Josh Uche, the Patriots Rookie LB I Raved About Months Ago, is Peter King's Choice for Defensive ROTY
Peter King, FMIA - The winners, and runners up, of the top NFL awards in 2020: …
Defensive rookie: Josh Uche, linebacker, New England (2. Chase Young, 3. Jeff Okudah, 4. Willie Gay). The 60th pick in the draft is intriguing because he’s a little undersized (6-3, 230) and he played only 53 percent of the defensive snaps at Michigan last year. He may not play more than that in Foxboro, but his production around the edge could mimic Kyle Van Noy’s last year in the best season of Van Noy’s life. The Michigan tape of Uche (pronounced “OO-chay”) suggests the versatility and production Bill Belichick demands from his linebackers.
Is this ever pathetic.
If there's one thing I can't stand, is shameless, homerish, over-the-top fanboyism. People who are always pumping the Patriots tires just because after 20 seasons of unprecedented success they think the franchise can do no wrong. So between Bill Belichick and Nike the Dog they've got two GMs who are incapable of making a mistake and every rookie is the Next Big Thing before he's even played a down of NFL tackle football.
All this positivity is just lazy cheerleading. It's unprofessional and, frankly, embarrassing. You'd never catch me pumping some rookie's tires this way. I have standards. As a matter of fact, here's what I said about this particular rookie in late May:
Yes, linebacker was and remains an area of need after losing Kyle Van Noy and Jamie Collins. But at first sight, Uche seemed like kind of a tweener. Too small to be an every down edge player in Bill Belichick's scheme at 6-foot-2, 238 pounds. But without much experience as an off-the-ball, second level linebacker, with only nine starts in four seasons in Ann Arbor. Kind of a positionless guy in what, to be fair, is becoming an increasingly positionless position.
Yeah, about that. One man's positionlessness is another man's versatility. And the deeper I look into this guy - in my desperation to find something, anything in this world to feel good about - the better I feel about him. Every profile you read about Uche sounds like he brings the same beserker mentality to the Front 7 that his Wolverine teammate Chase Winovich.
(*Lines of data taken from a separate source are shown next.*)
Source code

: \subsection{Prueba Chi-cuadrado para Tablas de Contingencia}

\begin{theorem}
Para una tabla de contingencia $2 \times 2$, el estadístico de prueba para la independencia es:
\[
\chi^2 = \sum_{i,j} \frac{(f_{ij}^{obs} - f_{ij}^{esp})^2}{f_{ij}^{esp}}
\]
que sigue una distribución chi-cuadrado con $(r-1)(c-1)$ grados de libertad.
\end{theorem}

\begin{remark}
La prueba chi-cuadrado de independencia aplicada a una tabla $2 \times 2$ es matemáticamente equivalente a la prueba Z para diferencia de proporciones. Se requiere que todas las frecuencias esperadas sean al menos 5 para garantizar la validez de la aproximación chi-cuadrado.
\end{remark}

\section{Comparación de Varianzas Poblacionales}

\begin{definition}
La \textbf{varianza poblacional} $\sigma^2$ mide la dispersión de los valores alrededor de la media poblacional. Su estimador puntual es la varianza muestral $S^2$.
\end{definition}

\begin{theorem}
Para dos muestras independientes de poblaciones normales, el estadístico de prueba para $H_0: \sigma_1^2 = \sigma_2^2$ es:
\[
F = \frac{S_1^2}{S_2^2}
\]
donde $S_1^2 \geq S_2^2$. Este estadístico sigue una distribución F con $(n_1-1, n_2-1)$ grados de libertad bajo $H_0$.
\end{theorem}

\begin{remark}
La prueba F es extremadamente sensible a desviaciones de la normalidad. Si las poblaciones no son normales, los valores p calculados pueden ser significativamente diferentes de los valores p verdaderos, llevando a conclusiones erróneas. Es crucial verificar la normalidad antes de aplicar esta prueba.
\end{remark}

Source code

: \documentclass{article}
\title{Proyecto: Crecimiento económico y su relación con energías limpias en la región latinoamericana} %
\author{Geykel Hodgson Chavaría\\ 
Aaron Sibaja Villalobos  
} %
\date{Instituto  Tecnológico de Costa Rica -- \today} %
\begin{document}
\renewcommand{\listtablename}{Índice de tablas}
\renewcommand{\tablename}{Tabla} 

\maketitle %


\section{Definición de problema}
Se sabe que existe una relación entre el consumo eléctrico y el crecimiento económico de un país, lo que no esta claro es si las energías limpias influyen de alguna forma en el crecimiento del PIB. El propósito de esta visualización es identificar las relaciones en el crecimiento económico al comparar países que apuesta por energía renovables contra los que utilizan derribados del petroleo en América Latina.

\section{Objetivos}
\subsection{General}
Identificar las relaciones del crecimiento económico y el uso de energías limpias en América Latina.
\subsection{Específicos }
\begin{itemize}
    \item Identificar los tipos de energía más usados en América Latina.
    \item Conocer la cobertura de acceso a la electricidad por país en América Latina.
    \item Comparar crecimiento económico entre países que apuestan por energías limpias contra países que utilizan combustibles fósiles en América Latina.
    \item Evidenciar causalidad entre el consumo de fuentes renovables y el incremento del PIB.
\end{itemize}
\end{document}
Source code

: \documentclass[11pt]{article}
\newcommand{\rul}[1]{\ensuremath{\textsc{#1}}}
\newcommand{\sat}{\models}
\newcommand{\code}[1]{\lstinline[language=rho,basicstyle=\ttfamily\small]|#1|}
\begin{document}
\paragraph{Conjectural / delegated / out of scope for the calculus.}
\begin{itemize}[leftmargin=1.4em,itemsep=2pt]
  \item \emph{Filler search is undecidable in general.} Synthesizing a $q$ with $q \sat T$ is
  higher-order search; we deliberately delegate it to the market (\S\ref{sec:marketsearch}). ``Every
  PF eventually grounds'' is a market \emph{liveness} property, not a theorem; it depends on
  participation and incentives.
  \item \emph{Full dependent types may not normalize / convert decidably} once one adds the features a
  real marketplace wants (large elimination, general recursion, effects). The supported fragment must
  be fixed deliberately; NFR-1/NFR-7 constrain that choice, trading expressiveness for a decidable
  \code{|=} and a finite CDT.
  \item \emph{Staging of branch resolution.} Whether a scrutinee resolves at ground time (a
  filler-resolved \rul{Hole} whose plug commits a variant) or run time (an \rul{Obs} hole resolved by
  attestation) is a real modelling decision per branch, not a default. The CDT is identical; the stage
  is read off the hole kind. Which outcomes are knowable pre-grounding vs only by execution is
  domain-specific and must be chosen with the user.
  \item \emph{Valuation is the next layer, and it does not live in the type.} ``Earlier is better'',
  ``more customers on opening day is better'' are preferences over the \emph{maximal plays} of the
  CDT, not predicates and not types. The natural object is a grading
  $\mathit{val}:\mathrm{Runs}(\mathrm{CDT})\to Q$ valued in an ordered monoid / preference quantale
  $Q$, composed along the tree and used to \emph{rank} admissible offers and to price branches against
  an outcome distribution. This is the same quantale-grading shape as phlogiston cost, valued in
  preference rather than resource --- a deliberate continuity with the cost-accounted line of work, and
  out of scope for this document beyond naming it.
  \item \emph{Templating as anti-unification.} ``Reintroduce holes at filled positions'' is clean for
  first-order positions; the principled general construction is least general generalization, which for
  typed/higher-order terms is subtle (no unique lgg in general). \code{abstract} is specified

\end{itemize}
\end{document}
And I'll argue that Winovich had the second best rookie season of any defender the Pats have drafted since Devin McCourty in 2010, behind only Chandler Jones. (Don't @ me about Collins; Winovich made way more impact plays.)
Let me start with this metric, which is not new by any means, but it's the first time I've mentioned it here.
…Belichick makes no secret of the fact he looks for scheme-versatile defenders, but if he can get a guy who does one thing well, he'll take that and work around his other limitations. … But that's not to suggest Uche only rushes the passer well. In fact, the one thing you keep hearing about him from the college scouts is that his versatility is exactly the thing that makes him a perfect system fit in New England, with their multiple changing fronts and disguised rushes.
What I particularly liked about this video was the comparison between Uche and Van Noy, who was so under utilized in Detroit before fitting so perfectly into the Patriots scheme. And the part at the 8:00 mark where you see Uche going up against Iowa's Tristan Wirfs, who was the No. 13 overall pick, going to Tampa to protect that other Michigan Man's perfectly spherical backside.
And to think, I thought I was maybe getting way out over my skis on Josh Uche, a guy with just nine career starts at Michigan. I even accused myself of being way too optimistic about him because at that time of a shutdown, sportsless world of graphs that continued to go up by the day, I was desperate to be optimistic about anything. But now that the most celebrated NFL columnist in the land is actually higher on Uche than I dared to be, it turns out the only curve that applies here is the one I was ahead of.
So add "How will they move Josh Uche around to get him favorable matchups and get him into Ryan Fitzpatrick's face?" to the list of things to keep an eye on when the Dolphins come to Foxboro Sunday. The rookie has been given Kyle Van Noy's position, his responsibilities and his uniform number, 53. Let's hope he's been given KVN's versatility, scheme fit and talent. Sunday at 1:00 can't come soon enough.